--- START ---

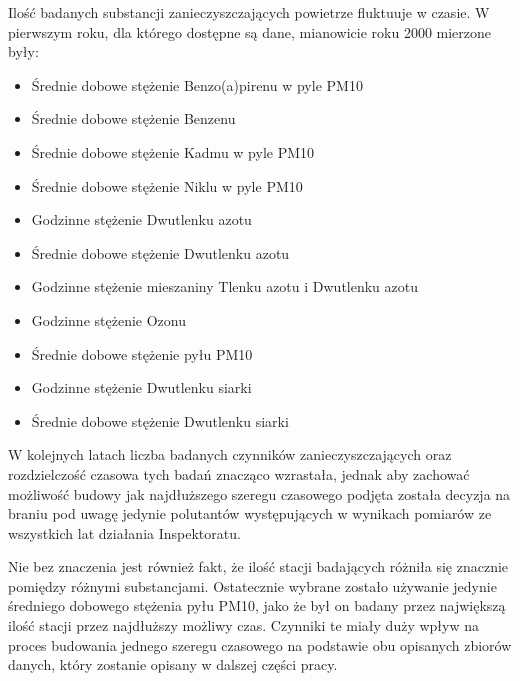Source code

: \documentclass[10pt,a4paper]{article}
\begin{document}
Ilość badanych substancji zanieczyszczających powietrze fluktuuje w czasie. W pierwszym roku, dla którego dostępne są dane, mianowicie roku 2000 mierzone były:
\begin{itemize}
	\item Średnie dobowe stężenie Benzo(a)pirenu w pyle PM10
	\item Średnie dobowe stężenie Benzenu
	\item Średnie dobowe stężenie Kadmu w pyle PM10 
	\item Średnie dobowe stężenie Niklu w pyle PM10
	\item Godzinne stężenie Dwutlenku azotu
	\item Średnie dobowe stężenie Dwutlenku azotu
	\item Godzinne stężenie mieszaniny Tlenku azotu i Dwutlenku azotu
	\item Godzinne stężenie Ozonu
	\item Średnie dobowe stężenie pyłu PM10
	\item Godzinne stężenie Dwutlenku siarki
	\item Średnie dobowe stężenie Dwutlenku siarki
\end{itemize}
W kolejnych latach liczba badanych czynników zanieczyszczających oraz rozdzielczość czasowa tych badań znacząco wzrastała, jednak aby zachować możliwość budowy jak najdłuższego szeregu czasowego podjęta została decyzja na braniu pod uwagę jedynie polutantów występujących w wynikach pomiarów ze wszystkich lat działania Inspektoratu. 


Nie bez znaczenia jest również fakt, że ilość stacji badających różniła się znacznie pomiędzy różnymi substancjami. Ostatecznie wybrane zostało używanie jedynie średniego dobowego stężenia pyłu PM10, jako że był on badany przez największą ilość stacji przez najdłuższy możliwy czas. Czynniki te miały duży wpływ na proces budowania jednego szeregu czasowego na podstawie obu opisanych zbiorów danych, który zostanie opisany w dalszej części pracy.
\end{document}
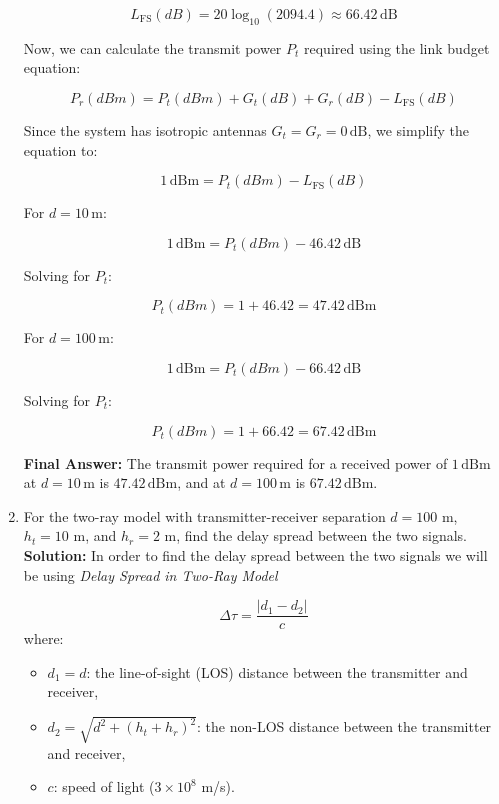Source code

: \documentclass[a4paper,12pt]{book}
\begin{document}
\begin{enumerate}
		\[
		L_{\text{FS}}(dB) = 20 \log_{10}(2094.4) \approx 66.42 \, \text{dB}
		\]
		
		Now, we can calculate the transmit power \( P_t \) required using the link budget equation:
		
		\[
		P_r(dBm) = P_t(dBm) + G_t(dB) + G_r(dB) - L_{\text{FS}}(dB)
		\]
		
		Since the system has isotropic antennas \( G_t = G_r = 0 \, \text{dB} \), we simplify the equation to:
		
		\[
		1 \, \text{dBm} = P_t(dBm) - L_{\text{FS}}(dB)
		\]
		
		For \( d = 10 \, \text{m} \):
		
		\[
		1 \, \text{dBm} = P_t(dBm) - 46.42 \, \text{dB}
		\]
		
		Solving for \( P_t \):
		
		\[
		P_t(dBm) = 1 + 46.42 = 47.42 \, \text{dBm}
		\]
		
		For \( d = 100 \, \text{m} \):
		
		\[
		1 \, \text{dBm} = P_t(dBm) - 66.42 \, \text{dB}
		\]
		
		Solving for \( P_t \):
		
		\[
		P_t(dBm) = 1 + 66.42 = 67.42 \, \text{dBm}
		\]
		
		\textbf{Final Answer:} The transmit power required for a received power of \( 1 \, \text{dBm} \) at \( d = 10 \, \text{m} \) is \( 47.42 \, \text{dBm} \), and at \( d = 100 \, \text{m} \) is \( 67.42 \, \text{dBm} \).
		
		\item For the two-ray model with transmitter-receiver separation $d = 100$ m, $h_t = 10$ m, and $h_r = 2$ m, find the delay spread between the two signals.
		\newline\newline\noindent\textbf{Solution:} In order to find the delay spread between the two signals we will be using \textit{Delay Spread in Two-Ray Model}
		
		\[
		\Delta \tau = \frac{|d_1 - d_2|}{c}
		\]
		where:
		\begin{itemize}
			\item \( d_1 = d \): the line-of-sight (LOS) distance between the transmitter and receiver,
			\item \( d_2 = \sqrt{d^2 + (h_t + h_r)^2} \): the non-LOS distance between the transmitter and receiver,
			\item \( c \): speed of light (\(3 \times 10^8\) m/s).
		\end{itemize}
		

\end{enumerate}
\end{document}
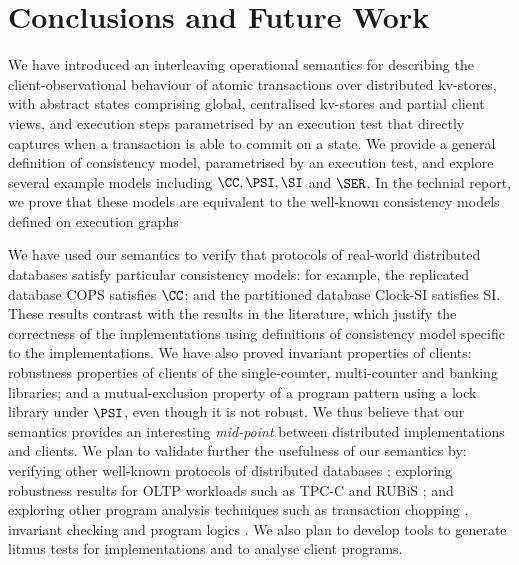 

\section{Conclusions and Future Work}
\label{sec:conclusions}

We have introduced an  interleaving operational semantics for
describing the client-observational behaviour of atomic
transactions over distributed kv-stores, with abstract states 
comprising global, centralised kv-stores and  partial
client views, and execution steps parametrised by an execution test
that directly 
captures  when a transaction is able  to commit on a state.
We provide a general
definition of consistency model, parametrised by an execution test,
and explore several example models including  \( \CC, \PSI, \SI \) and \( \SER \).
In the technial report, we prove  that  these models are 
equivalent to the 
well-known consistency models defined on  execution graphs \cite{adya,ev_transactions}

\begin{app}
We have used our semantics to verify that protocols of real-world
distributed databases satisfy particular consistency models: for
example, the replicated database COPS \cite{cops} satisfies \(\CC\); and the
partitioned database Clock-SI \cite{clocksi} satisfies SI. These results
contrast with the results in the literature, which justify the
correctness of the implementations using definitions of consistency
model specific to the implementations.  We have also proved invariant
properties of clients: robustness properties of clients of the
single-counter, multi-counter and banking libraries; and a
mutual-exclusion property of a program pattern using a lock library
under \( \PSI \), even though it is not robust.  We thus believe that our
semantics provides an interesting \emph{mid-point} between distributed
implementations and clients.  We plan to validate further the
usefulness of our semantics by: verifying other well-known protocols
of distributed databases \cite{ramp,redblue,eiger,wren}; exploring
robustness results for OLTP workloads such as TPC-C \cite{tpcc} and
RUBiS \cite{rubis}; and exploring other program analysis techniques
such as transaction chopping \cite{psi-chopping,chopping}, invariant
checking \cite{cise,repliss} and program logics \cite{alonetogether}.
We also plan to develop tools to generate litmus tests for
implementations and to analyse client programs.
\end{app}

--- END ---

**What you are asked to do:** Reprint the whole listing verbatim except for the pictures.

**Task result:**
Source code

: \documentclass[10pt,a4paper]{article}
\begin{document}
Ilość badanych substancji zanieczyszczających powietrze fluktuuje w czasie. W pierwszym roku, dla którego dostępne są dane, mianowicie roku 2000 mierzone były:
\begin{itemize}
	\item Średnie dobowe stężenie Benzo(a)pirenu w pyle PM10
	\item Średnie dobowe stężenie Benzenu
	\item Średnie dobowe stężenie Kadmu w pyle PM10 
	\item Średnie dobowe stężenie Niklu w pyle PM10
	\item Godzinne stężenie Dwutlenku azotu
	\item Średnie dobowe stężenie Dwutlenku azotu
	\item Godzinne stężenie mieszaniny Tlenku azotu i Dwutlenku azotu
	\item Godzinne stężenie Ozonu
	\item Średnie dobowe stężenie pyłu PM10
	\item Godzinne stężenie Dwutlenku siarki
	\item Średnie dobowe stężenie Dwutlenku siarki
\end{itemize}
W kolejnych latach liczba badanych czynników zanieczyszczających oraz rozdzielczość czasowa tych badań znacząco wzrastała, jednak aby zachować możliwość budowy jak najdłuższego szeregu czasowego podjęta została decyzja na braniu pod uwagę jedynie polutantów występujących w wynikach pomiarów ze wszystkich lat działania Inspektoratu. 


Nie bez znaczenia jest również fakt, że ilość stacji badających różniła się znacznie pomiędzy różnymi substancjami. Ostatecznie wybrane zostało używanie jedynie średniego dobowego stężenia pyłu PM10, jako że był on badany przez największą ilość stacji przez najdłuższy możliwy czas. Czynniki te miały duży wpływ na proces budowania jednego szeregu czasowego na podstawie obu opisanych zbiorów danych, który zostanie opisany w dalszej części pracy.
\end{document}
Source code

: \documentclass[a4paper,12pt]{book}
\begin{document}
\begin{enumerate}
		\[
		L_{\text{FS}}(dB) = 20 \log_{10}(2094.4) \approx 66.42 \, \text{dB}
		\]
		
		Now, we can calculate the transmit power \( P_t \) required using the link budget equation:
		
		\[
		P_r(dBm) = P_t(dBm) + G_t(dB) + G_r(dB) - L_{\text{FS}}(dB)
		\]
		
		Since the system has isotropic antennas \( G_t = G_r = 0 \, \text{dB} \), we simplify the equation to:
		
		\[
		1 \, \text{dBm} = P_t(dBm) - L_{\text{FS}}(dB)
		\]
		
		For \( d = 10 \, \text{m} \):
		
		\[
		1 \, \text{dBm} = P_t(dBm) - 46.42 \, \text{dB}
		\]
		
		Solving for \( P_t \):
		
		\[
		P_t(dBm) = 1 + 46.42 = 47.42 \, \text{dBm}
		\]
		
		For \( d = 100 \, \text{m} \):
		
		\[
		1 \, \text{dBm} = P_t(dBm) - 66.42 \, \text{dB}
		\]
		
		Solving for \( P_t \):
		
		\[
		P_t(dBm) = 1 + 66.42 = 67.42 \, \text{dBm}
		\]
		
		\textbf{Final Answer:} The transmit power required for a received power of \( 1 \, \text{dBm} \) at \( d = 10 \, \text{m} \) is \( 47.42 \, \text{dBm} \), and at \( d = 100 \, \text{m} \) is \( 67.42 \, \text{dBm} \).
		
		\item For the two-ray model with transmitter-receiver separation $d = 100$ m, $h_t = 10$ m, and $h_r = 2$ m, find the delay spread between the two signals.
		\newline\newline\noindent\textbf{Solution:} In order to find the delay spread between the two signals we will be using \textit{Delay Spread in Two-Ray Model}
		
		\[
		\Delta \tau = \frac{|d_1 - d_2|}{c}
		\]
		where:
		\begin{itemize}
			\item \( d_1 = d \): the line-of-sight (LOS) distance between the transmitter and receiver,
			\item \( d_2 = \sqrt{d^2 + (h_t + h_r)^2} \): the non-LOS distance between the transmitter and receiver,
			\item \( c \): speed of light (\(3 \times 10^8\) m/s).
		\end{itemize}
		

\end{enumerate}
\end{document}

\section{Conclusions and Future Work}
\label{sec:conclusions}

We have introduced an  interleaving operational semantics for
describing the client-observational behaviour of atomic
transactions over distributed kv-stores, with abstract states 
comprising global, centralised kv-stores and  partial
client views, and execution steps parametrised by an execution test
that directly 
captures  when a transaction is able  to commit on a state.
We provide a general
definition of consistency model, parametrised by an execution test,
and explore several example models including  \( \CC, \PSI, \SI \) and \( \SER \).
In the technial report, we prove  that  these models are 
equivalent to the 
well-known consistency models defined on  execution graphs \cite{adya,ev_transactions}

\begin{app}
We have used our semantics to verify that protocols of real-world
distributed databases satisfy particular consistency models: for
example, the replicated database COPS \cite{cops} satisfies \(\CC\); and the
partitioned database Clock-SI \cite{clocksi} satisfies SI. These results
contrast with the results in the literature, which justify the
correctness of the implementations using definitions of consistency
model specific to the implementations.  We have also proved invariant
properties of clients: robustness properties of clients of the
single-counter, multi-counter and banking libraries; and a
mutual-exclusion property of a program pattern using a lock library
under \( \PSI \), even though it is not robust.  We thus believe that our
semantics provides an interesting \emph{mid-point} between distributed
implementations and clients.  We plan to validate further the
usefulness of our semantics by: verifying other well-known protocols
of distributed databases \cite{ramp,redblue,eiger,wren}; exploring
robustness results for OLTP workloads such as TPC-C \cite{tpcc} and
RUBiS \cite{rubis}; and exploring other program analysis techniques
such as transaction chopping \cite{psi-chopping,chopping}, invariant
checking \cite{cise,repliss} and program logics \cite{alonetogether}.
We also plan to develop tools to generate litmus tests for
implementations and to analyse client programs.
\end{app}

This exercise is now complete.